World Sevens Football has confirmed its first-ever London edition, running from 28th to 30th May at Brentford's Gtech Community Stadium. Manchester United and Aston Villa are the first two of eight Women's Super League clubs confirmed to participate, with a $1.5 million prize pot on the line.

An all-WSL tournament with something to prove

Unlike previous editions — which drew clubs from across Europe, North America, and South America — this London instalment is exclusive to the WSL. That's a deliberate choice. Co-founder Jen Mackesy put it plainly: the idea is to create something "tailored to their clubs, their players, and their fans."

Eight clubs. Three days. One stadium in West London. The format keeps what made the earlier editions work — 30-minute games, rolling substitutions, a smaller natural-grass pitch — while sharpening the competitive focus. With all participants coming from the same league, there's genuine familiarity and existing rivalry baked into every match.

The timing isn't incidental either. The tournament closes on 30th May, one day before the Adobe Women's FA Cup final at Wembley. For anyone making a weekend of women's football, it's a genuinely compelling double bill.

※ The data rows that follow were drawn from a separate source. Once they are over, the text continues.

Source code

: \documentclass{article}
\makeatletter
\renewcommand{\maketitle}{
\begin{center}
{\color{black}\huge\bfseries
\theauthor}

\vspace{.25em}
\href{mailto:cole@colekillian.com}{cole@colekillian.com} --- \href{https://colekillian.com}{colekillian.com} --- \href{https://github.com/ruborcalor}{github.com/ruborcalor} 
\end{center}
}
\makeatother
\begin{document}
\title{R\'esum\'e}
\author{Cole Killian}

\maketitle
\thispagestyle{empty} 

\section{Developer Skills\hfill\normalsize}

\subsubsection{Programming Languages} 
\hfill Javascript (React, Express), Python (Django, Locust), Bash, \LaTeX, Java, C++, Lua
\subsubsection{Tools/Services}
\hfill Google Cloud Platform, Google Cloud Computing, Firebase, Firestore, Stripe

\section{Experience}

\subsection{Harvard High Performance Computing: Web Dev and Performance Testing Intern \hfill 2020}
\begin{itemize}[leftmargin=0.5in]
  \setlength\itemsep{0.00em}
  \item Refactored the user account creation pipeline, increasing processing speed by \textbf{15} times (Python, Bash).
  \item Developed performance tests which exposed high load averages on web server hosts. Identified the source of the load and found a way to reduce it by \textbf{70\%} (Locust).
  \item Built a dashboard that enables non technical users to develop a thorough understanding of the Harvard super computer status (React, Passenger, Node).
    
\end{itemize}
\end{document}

Where United and Villa stand heading in

For Manchester United, W7F arrives at the end of a season defined more by what rivals are achieving than what they are. Manchester City look set to win their first WSL title in a decade, leaving United's league campaign without a trophy. The tournament is, as their own football operations director Ameesh Manek framed it, "an excellent format" and a meaningful finale — though the edge of last year's runner-up finish will sharpen that motivation considerably.

Aston Villa's inclusion is notable too. A club still building their WSL identity, playing in a tournament of this profile — against seven other top-flight sides, with real prize money — is exactly the kind of exposure that accelerates that process.

The remaining six participating clubs haven't been announced yet, but with $1.5 million and a home crowd, expect the competition to be fierce. Bayern Munich won the inaugural edition in Portugal. San Diego FC took the Florida title. The WSL has a point to make about where it sits globally.

  • Dates: 28–30 May 2025
  • Venue: Gtech Community Stadium, London
  • Format: 7-a-side, 30-minute matches, rolling substitutions
  • Prize pot: $1.5 million
  • Confirmed teams: Manchester United, Aston Villa (six more TBC)
  • Tickets on general sale: 14th April at 10am via worldsevens.com

Member presale opens a day earlier, on 13th April at 10am. Day passes and three-day packages are both available. Broadcast details are still to come.